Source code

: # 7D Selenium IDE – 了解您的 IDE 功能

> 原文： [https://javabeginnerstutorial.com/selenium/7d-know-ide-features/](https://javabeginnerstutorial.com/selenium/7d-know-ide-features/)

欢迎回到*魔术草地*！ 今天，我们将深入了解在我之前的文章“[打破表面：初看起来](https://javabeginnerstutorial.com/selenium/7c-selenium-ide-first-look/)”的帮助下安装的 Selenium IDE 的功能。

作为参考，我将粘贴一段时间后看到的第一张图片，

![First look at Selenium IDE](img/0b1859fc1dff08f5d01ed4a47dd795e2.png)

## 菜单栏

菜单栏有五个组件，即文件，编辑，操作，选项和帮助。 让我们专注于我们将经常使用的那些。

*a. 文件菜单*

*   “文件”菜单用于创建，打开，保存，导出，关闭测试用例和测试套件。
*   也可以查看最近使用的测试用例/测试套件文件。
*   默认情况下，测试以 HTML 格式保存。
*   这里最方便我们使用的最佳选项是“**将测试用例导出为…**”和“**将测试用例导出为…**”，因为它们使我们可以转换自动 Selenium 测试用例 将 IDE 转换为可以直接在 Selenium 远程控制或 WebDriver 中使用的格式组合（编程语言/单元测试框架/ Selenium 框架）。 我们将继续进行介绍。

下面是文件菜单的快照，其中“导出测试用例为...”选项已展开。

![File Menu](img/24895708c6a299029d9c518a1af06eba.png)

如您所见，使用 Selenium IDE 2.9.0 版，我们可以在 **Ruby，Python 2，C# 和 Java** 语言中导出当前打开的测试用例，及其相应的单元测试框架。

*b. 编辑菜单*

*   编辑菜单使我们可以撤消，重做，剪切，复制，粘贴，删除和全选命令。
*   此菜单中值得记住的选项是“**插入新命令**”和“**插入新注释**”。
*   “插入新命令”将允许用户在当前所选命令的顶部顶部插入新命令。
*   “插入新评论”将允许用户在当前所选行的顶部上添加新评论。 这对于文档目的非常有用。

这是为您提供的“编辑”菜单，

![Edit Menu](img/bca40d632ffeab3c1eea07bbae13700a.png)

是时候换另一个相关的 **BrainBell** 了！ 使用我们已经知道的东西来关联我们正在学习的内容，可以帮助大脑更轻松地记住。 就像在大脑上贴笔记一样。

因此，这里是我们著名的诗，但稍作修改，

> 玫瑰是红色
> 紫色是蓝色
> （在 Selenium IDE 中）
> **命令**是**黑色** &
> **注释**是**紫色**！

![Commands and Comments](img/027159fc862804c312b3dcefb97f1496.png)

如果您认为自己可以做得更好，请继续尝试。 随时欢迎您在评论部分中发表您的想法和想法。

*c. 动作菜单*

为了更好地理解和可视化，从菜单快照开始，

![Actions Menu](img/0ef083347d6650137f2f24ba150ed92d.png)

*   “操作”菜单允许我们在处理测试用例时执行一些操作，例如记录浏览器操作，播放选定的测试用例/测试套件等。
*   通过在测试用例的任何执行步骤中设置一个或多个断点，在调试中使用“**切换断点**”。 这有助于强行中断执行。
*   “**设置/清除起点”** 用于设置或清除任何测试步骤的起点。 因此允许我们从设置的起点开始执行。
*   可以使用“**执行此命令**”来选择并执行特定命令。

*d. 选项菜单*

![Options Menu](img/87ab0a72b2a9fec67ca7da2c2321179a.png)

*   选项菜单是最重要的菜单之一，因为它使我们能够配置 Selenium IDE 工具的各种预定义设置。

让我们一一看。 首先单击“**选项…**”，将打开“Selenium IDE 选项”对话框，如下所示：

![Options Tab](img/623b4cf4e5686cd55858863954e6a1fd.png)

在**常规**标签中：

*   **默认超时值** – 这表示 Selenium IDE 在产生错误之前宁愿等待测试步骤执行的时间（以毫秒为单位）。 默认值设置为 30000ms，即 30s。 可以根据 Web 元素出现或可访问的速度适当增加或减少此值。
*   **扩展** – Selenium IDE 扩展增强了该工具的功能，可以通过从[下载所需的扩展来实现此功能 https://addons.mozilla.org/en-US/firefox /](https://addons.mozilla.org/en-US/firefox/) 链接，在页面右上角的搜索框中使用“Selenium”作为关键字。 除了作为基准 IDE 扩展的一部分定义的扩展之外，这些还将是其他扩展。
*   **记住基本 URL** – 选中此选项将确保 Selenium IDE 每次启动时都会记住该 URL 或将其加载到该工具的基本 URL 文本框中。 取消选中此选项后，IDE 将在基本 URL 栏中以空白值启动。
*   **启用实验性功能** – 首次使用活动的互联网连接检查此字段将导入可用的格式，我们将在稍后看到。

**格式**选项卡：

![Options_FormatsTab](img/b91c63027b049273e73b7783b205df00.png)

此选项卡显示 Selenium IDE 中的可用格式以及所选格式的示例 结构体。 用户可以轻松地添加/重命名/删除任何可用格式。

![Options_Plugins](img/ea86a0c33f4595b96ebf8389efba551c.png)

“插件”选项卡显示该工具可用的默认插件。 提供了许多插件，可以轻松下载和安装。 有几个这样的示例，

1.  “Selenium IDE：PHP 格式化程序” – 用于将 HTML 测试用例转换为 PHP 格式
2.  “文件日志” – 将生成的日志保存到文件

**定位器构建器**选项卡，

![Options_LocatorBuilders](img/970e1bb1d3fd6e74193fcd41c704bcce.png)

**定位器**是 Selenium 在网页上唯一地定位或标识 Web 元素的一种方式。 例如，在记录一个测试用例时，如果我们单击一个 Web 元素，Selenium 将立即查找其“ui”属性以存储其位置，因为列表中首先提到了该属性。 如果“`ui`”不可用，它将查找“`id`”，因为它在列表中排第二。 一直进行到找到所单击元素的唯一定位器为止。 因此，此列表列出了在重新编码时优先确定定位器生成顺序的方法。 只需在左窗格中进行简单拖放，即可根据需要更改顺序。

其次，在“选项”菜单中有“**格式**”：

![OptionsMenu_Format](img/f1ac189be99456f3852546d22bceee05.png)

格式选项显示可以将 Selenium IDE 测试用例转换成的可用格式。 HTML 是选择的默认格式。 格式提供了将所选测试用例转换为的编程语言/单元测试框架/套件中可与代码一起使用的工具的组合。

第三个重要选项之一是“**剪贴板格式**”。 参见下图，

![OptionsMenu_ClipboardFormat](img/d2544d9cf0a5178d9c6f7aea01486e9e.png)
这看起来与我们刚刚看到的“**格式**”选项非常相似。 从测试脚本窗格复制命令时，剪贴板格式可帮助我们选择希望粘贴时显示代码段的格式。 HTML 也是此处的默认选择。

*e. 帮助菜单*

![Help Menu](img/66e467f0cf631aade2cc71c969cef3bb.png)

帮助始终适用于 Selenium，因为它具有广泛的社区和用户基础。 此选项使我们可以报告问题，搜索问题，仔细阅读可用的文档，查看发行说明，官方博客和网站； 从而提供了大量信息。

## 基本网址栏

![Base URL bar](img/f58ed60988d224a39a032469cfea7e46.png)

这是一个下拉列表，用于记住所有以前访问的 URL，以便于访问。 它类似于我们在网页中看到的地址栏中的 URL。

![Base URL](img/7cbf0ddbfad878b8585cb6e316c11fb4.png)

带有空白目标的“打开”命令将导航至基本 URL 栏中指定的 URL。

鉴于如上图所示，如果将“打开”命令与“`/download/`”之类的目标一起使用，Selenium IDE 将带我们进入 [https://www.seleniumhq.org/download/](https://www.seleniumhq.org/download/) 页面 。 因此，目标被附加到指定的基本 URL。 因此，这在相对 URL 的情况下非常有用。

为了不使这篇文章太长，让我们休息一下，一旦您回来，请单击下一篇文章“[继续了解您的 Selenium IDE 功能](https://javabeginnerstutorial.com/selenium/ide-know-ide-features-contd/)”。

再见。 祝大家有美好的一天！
● ● ●
• Problem to solve:
Report all lines above with "know".

• Answer below:
> 原文： [https://javabeginnerstutorial.com/selenium/7d-know-ide-features/](https://javabeginnerstutorial.com/selenium/7d-know-ide-features/)
为了不使这篇文章太长，让我们休息一下，一旦您回来，请单击下一篇文章“[继续了解您的 Selenium IDE 功能](https://javabeginnerstutorial.com/selenium/ide-know-ide-features-contd/)”。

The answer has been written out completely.